- **Prompt**:
Among the entries that follow, find the lines containing the string "blob" and copy them.

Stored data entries
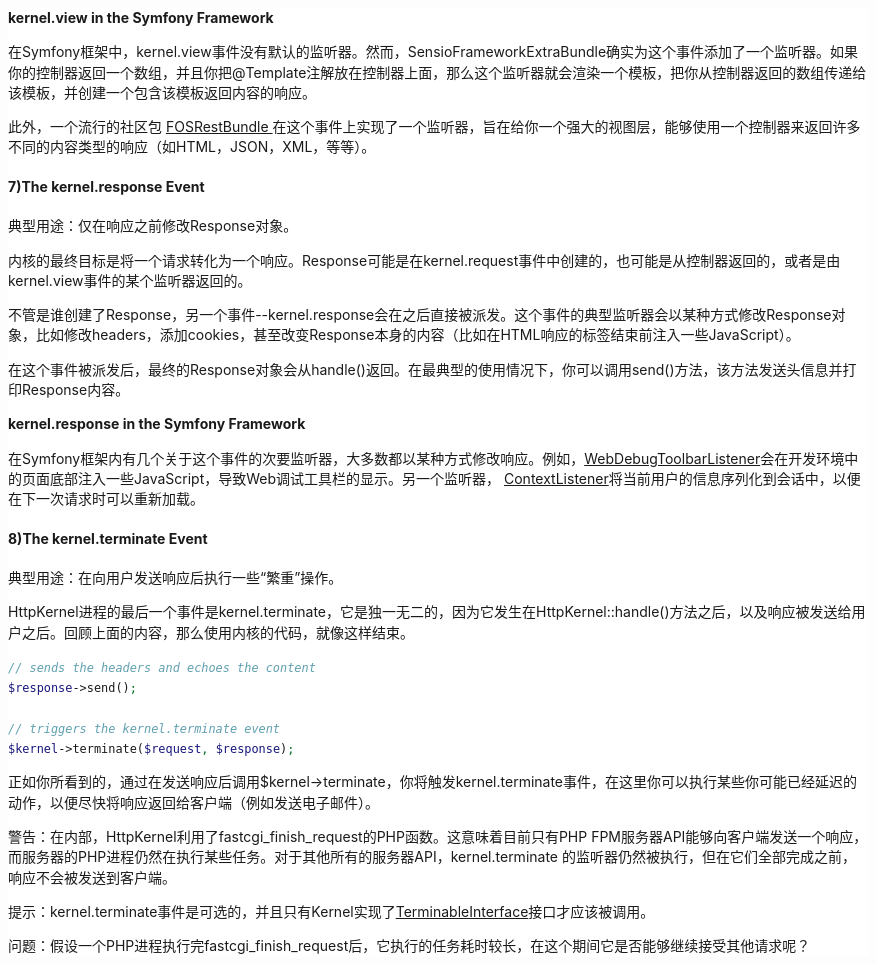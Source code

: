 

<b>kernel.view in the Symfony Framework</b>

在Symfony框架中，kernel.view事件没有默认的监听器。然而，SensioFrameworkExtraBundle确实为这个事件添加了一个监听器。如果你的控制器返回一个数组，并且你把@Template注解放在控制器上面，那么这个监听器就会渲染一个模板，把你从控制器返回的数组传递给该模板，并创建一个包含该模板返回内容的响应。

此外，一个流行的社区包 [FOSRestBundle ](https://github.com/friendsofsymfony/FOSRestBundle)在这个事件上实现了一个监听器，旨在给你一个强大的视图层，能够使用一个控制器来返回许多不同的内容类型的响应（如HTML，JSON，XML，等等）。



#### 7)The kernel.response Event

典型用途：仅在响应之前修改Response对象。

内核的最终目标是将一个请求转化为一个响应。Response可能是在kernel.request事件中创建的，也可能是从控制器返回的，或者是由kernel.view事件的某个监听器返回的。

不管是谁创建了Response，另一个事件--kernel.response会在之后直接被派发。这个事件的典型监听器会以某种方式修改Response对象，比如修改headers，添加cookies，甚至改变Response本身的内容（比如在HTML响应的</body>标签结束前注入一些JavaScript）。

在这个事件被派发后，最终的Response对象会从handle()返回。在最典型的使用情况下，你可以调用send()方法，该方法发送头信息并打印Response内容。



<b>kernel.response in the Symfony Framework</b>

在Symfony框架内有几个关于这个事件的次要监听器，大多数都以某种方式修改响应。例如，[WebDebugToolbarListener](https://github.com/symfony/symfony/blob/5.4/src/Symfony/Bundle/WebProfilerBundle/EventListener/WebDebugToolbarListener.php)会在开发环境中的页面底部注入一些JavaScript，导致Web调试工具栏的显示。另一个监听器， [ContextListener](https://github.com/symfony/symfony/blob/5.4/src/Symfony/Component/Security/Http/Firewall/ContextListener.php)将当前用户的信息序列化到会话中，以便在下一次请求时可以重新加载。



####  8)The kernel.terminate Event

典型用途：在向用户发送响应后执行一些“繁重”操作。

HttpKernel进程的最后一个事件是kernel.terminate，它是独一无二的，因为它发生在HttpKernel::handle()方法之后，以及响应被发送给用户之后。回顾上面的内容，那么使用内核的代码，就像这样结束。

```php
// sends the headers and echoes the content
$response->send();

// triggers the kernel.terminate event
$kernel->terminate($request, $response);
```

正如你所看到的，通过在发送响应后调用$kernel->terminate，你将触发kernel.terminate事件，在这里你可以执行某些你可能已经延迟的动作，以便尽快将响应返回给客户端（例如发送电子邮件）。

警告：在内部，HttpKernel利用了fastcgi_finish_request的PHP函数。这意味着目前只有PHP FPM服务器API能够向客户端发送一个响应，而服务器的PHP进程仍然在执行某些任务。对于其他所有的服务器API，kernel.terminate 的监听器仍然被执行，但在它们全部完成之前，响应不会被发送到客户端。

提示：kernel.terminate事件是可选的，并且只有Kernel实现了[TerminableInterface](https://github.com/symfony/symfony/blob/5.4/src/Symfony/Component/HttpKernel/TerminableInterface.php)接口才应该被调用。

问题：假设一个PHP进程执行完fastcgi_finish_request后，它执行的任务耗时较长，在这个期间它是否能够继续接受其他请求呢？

---

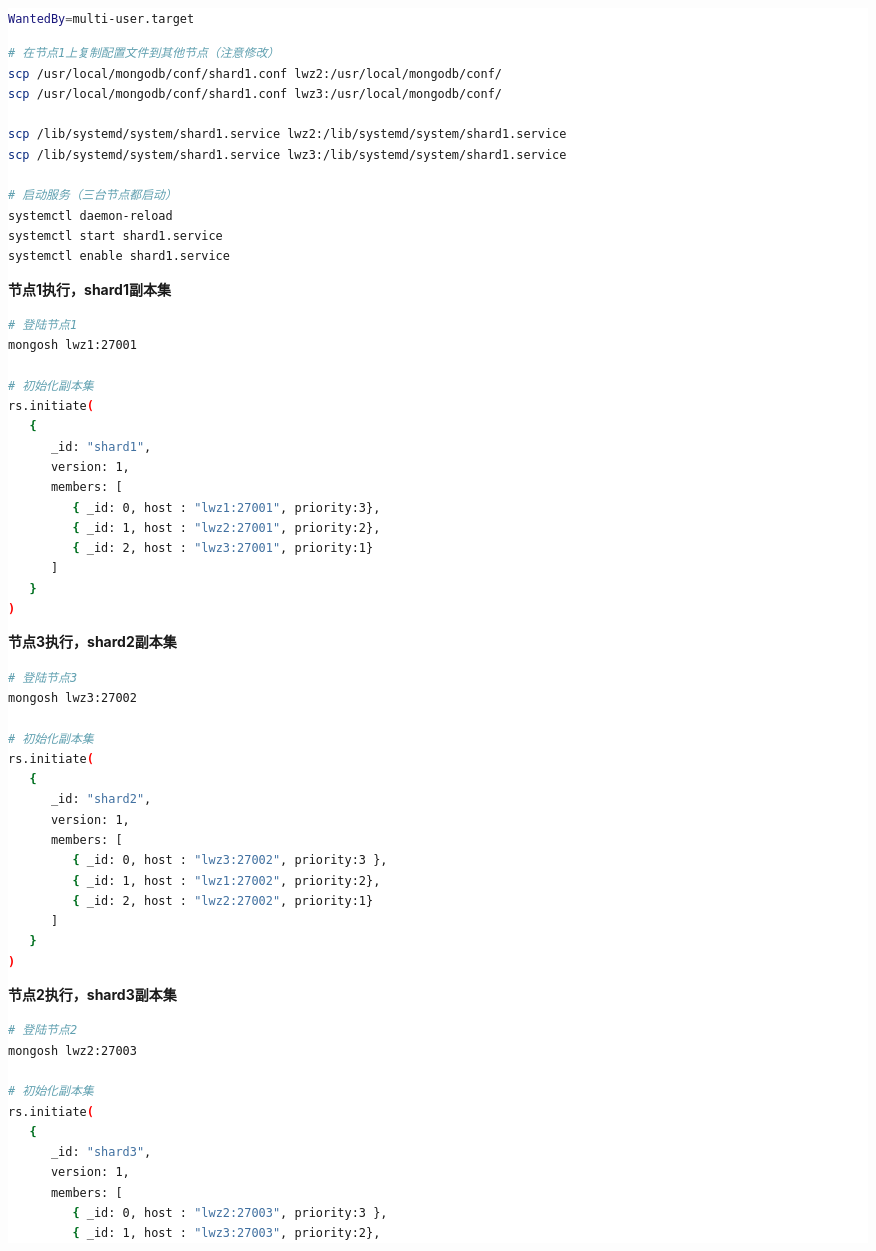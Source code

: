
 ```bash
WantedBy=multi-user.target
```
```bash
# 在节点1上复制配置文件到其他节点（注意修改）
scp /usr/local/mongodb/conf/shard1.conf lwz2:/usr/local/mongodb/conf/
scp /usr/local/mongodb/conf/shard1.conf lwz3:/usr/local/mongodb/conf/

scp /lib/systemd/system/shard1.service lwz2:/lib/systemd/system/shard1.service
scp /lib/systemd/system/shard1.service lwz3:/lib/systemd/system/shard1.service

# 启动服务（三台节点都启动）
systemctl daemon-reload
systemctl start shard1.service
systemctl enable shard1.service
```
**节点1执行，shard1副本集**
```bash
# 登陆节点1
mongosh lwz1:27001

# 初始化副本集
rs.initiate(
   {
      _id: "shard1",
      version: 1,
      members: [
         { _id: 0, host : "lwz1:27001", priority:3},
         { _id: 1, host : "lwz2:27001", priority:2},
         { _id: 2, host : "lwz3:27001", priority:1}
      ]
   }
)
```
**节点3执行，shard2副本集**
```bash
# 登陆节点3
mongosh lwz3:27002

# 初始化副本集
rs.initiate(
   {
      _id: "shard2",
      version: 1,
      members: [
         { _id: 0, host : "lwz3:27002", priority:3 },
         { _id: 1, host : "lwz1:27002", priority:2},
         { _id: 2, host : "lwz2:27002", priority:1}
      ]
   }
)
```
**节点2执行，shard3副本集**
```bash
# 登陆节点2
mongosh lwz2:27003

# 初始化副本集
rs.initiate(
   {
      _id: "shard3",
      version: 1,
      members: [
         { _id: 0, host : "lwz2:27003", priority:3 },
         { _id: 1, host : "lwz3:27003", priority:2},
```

- **Answer for this exercise**:
在Symfony框架内有几个关于这个事件的次要监听器，大多数都以某种方式修改响应。例如，[WebDebugToolbarListener](https://github.com/symfony/symfony/blob/5.4/src/Symfony/Bundle/WebProfilerBundle/EventListener/WebDebugToolbarListener.php)会在开发环境中的页面底部注入一些JavaScript，导致Web调试工具栏的显示。另一个监听器， [ContextListener](https://github.com/symfony/symfony/blob/5.4/src/Symfony/Component/Security/Http/Firewall/ContextListener.php)将当前用户的信息序列化到会话中，以便在下一次请求时可以重新加载。
提示：kernel.terminate事件是可选的，并且只有Kernel实现了[TerminableInterface](https://github.com/symfony/symfony/blob/5.4/src/Symfony/Component/HttpKernel/TerminableInterface.php)接口才应该被调用。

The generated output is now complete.